President Bush's son Neil, accused by regulators of conflict of interest as a former director of a failed Colorado thrift, continues to deny the allegations but has agreed with regulators on some facts in the case.
In a document released yesterday by the Office of Thrift Supervision, Bush and the regulators said they agreed on 110 points ranging from Bush's date of birth to complex loans and business transactions. The younger Bush was a director of Silverado Banking, Savings and Loan Association of Denver, which failed in December 1988 at a cost to taxpayers of $1 billion.
The regulators have accused Bush of conflict of interest in failing to disclose to the Silverado board his business relationships with two borrowers.
The document traces investments made by Silverado borrowers Kenneth M. Good and Bill L. Walters in Bush's company, JNB Exploration Co., which drilled a succession of dry holes in Wyoming and failed to become profitable.

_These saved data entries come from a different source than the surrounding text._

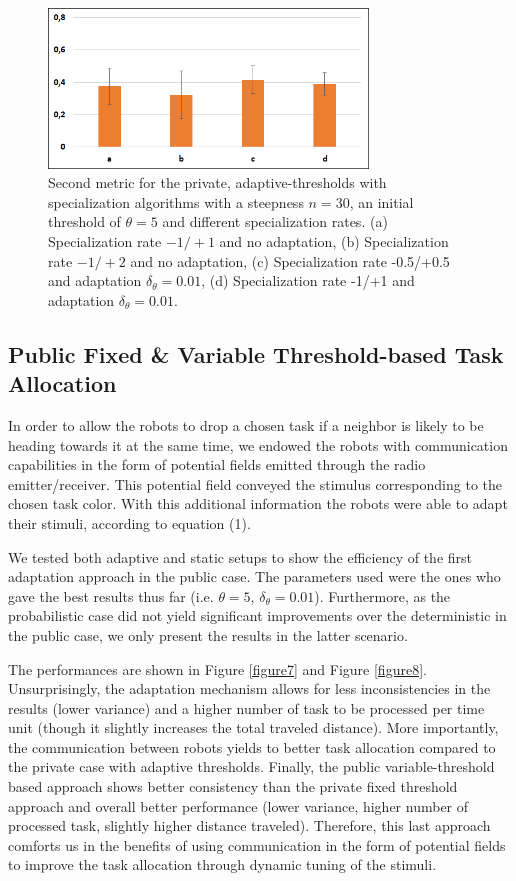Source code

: 	\begin{figure}[thpb]
      \centering
      \includegraphics[width=8.5cm]{Pictures/PrivSpecMetric2.png}
      \caption{Second metric for the private, adaptive-thresholds with specialization algorithms with a steepness $n=30$, an initial threshold of $\theta=5$ and different specialization rates. (a) Specialization rate $-1/+1$ and no adaptation, (b) Specialization rate $-1/+2$ and no adaptation, (c) Specialization rate -0.5/+0.5 and adaptation $\delta_{\theta}=0.01$, (d) Specialization rate -1/+1 and adaptation $\delta_{\theta}=0.01$.}
      \label{figure6}
   \end{figure}

\subsection{Public Fixed \& Variable Threshold-based Task Allocation}
In order to allow the robots to drop a chosen task if a neighbor is likely to be heading towards it at the same time, we endowed the robots with communication capabilities in the form of potential fields emitted through the radio emitter/receiver. This potential field conveyed the stimulus corresponding to the chosen task color. With this additional information the robots were able to adapt their stimuli, according to equation (1).

We tested both adaptive and static setups to show the efficiency of the first adaptation approach in the public case. The parameters used were the ones who gave the best results thus far (i.e. $\theta = 5$, $\delta_{\theta} = 0.01$). Furthermore, as the probabilistic case did not yield significant improvements over the deterministic in the public case, we only present the results in the latter scenario.

The performances are shown in Figure \ref{figure7} and Figure \ref{figure8}. Unsurprisingly, the adaptation mechanism allows for less inconsistencies in the results (lower variance) and a higher number of task to be processed per time unit (though it slightly increases the total traveled distance). More importantly, the communication between robots yields to better task allocation compared to the private case with adaptive thresholds. Finally, the public variable-threshold based approach shows better consistency than the private fixed threshold approach and overall better performance (lower variance, higher number of processed task, slightly higher distance traveled). Therefore, this last approach comforts us in the benefits of using communication in the form of potential fields to improve the task allocation through dynamic tuning of the stimuli.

For an investment of only $100, Bush acquired 23.4 percent of the business in 1983. His active partners, James B. Judd and Evans G. Nash Jr., held 23.4 percent and 15.6 percent, respectively, for investments of $100 and $66. The ''silent'' partners were Walters, who invested $300,000 for a 12.5 percent stake, and Good, who made an initial investment of $10,000 for 25 percent. Good also guaranteed lines of credit to JNB from Cherry Creek National Bank, controlled by Walters.